We sit in complete darkness (or at least as complete as the Forest Fringe can manage), and we are surrounded by sound. The sound penetrates the darkness, wraps us, comforts and disturbs us, is somehow inside us and outside of us. Schoenberg’s music – degenerate music, as the Nazis would have it – is everywhere, all around us, wonderfully crackly, the early gramophone it is played on adding its own layers to the sound. And those trademark Schoenberg declaimed lyrics… the odd and lovely songs, the melancholy voices of fallen angels. There are other voices too; phrases of spoken language, mostly fast and German, sometimes slow and English; multi-layered, the phrases merging with the music to make a different sort of music. A political rally, raised voices, chanting. Now a gentle voice reflective, musing: ‘I wonder sometimes who I am…’ It’s as if we are listening to one radio broadcast, and there’s at least two others playing at the same time. This feels familiar – I often go to sleep listening to Radio 3… Is there something in the room? It’s hard to tell what’s seen and what’s imagined – in the darkness, imagination and memory merge, ideas are animals. Everything is seen, everything is real. Is this what Schoenberg means by ‘sounds for the eyes’? A ‘transfigured night’. Out of the darkness come flashes of light. A desk lamp switched on/switched off. Illumination: a pair of hands, naked, wringing out their sorrows. Now one hand bare, one hand gloved in black leather; now both hands blood-red. When there’s nothing but the hands, the hands become the face, the body. Later, a burst of flame leaps out of the darkness; surrounded by blackness, it feels like a great conflagration. The destruction of Dresden, Coventry.

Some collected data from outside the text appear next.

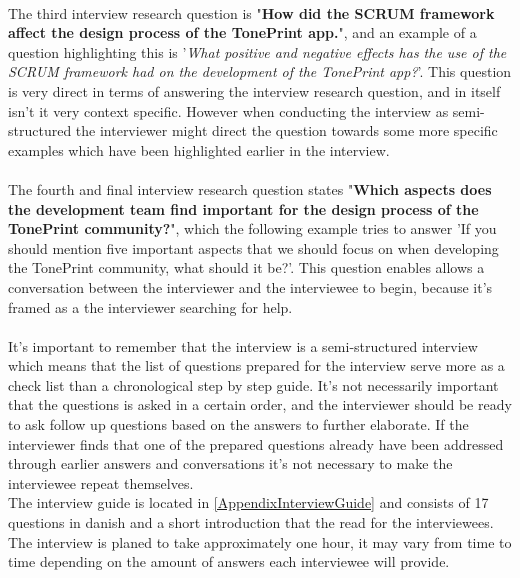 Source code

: \\
The third interview research question is "\textbf{How did the SCRUM framework affect the design process of the TonePrint app.}", and an example of a question highlighting this is '\textit{What positive and negative effects has the use of the SCRUM framework had on the development of the TonePrint app?}'. This question is very direct in terms of answering the interview research question, and in itself isn't it very context specific. However when conducting the interview as semi-structured the interviewer might direct the question towards some more specific examples which have been highlighted earlier in the interview.\\
\\
The fourth and final interview research question states "\textbf{Which aspects does the development team find important for the design process of the TonePrint community?}", which the following example tries to answer 'If you should mention five important aspects that we should focus on when developing the TonePrint community, what should it be?'. This question enables allows a conversation between the interviewer and the interviewee to begin, because it's framed as a the interviewer searching for help.\\
\\
It's important to remember that the interview is a semi-structured interview which means that the list of questions prepared for the interview serve more as a check list than a chronological step by step guide. It's not necessarily important that the questions is asked in a certain order, and the interviewer should be ready to ask follow up questions based on the answers to further elaborate. If the interviewer finds that one of the prepared questions already have been addressed through earlier answers and conversations it's not necessary to make the interviewee repeat themselves. \\
The interview guide is located in \autoref{AppendixInterviewGuide} and consists of 17 questions in danish and a short introduction that the read for the interviewees. The interview is planed to take approximately one hour, it may vary from time to time depending on the amount of answers each interviewee will provide.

Schoenberg, like all who are exiled, sits between cultures. He’s on the edge of the Old and New Worlds. A Romantic and a Modernist. I Wonder Sometimes Who I Am explores the liminal – the point of change between light and dark, between ‘meaning’ and ‘feeling’, between consciousness and unconsciousness. Leaving the performance space, the question to ask is not ‘what does it mean?’ but ‘how do I feel?’ I feel like I’ve been on a journey, that my head has been filled, that I’ve sat and watched pictures flickering in the fire, that I’ve travelled through time, that I’ve made a greater acquaintance with the subject of the piece, Schoenberg.
Artaud talked of making a theatre that honoured the profound, poetic bearing of dreams – I Wonder Sometimes Who I Am comes closer than most to that ideal. A beautiful, entrancing piece that makes colourful pictures with sound, and suggests lost worlds with pictures that we are not sure if we really saw or merely imagined… synaesthesia for the soul.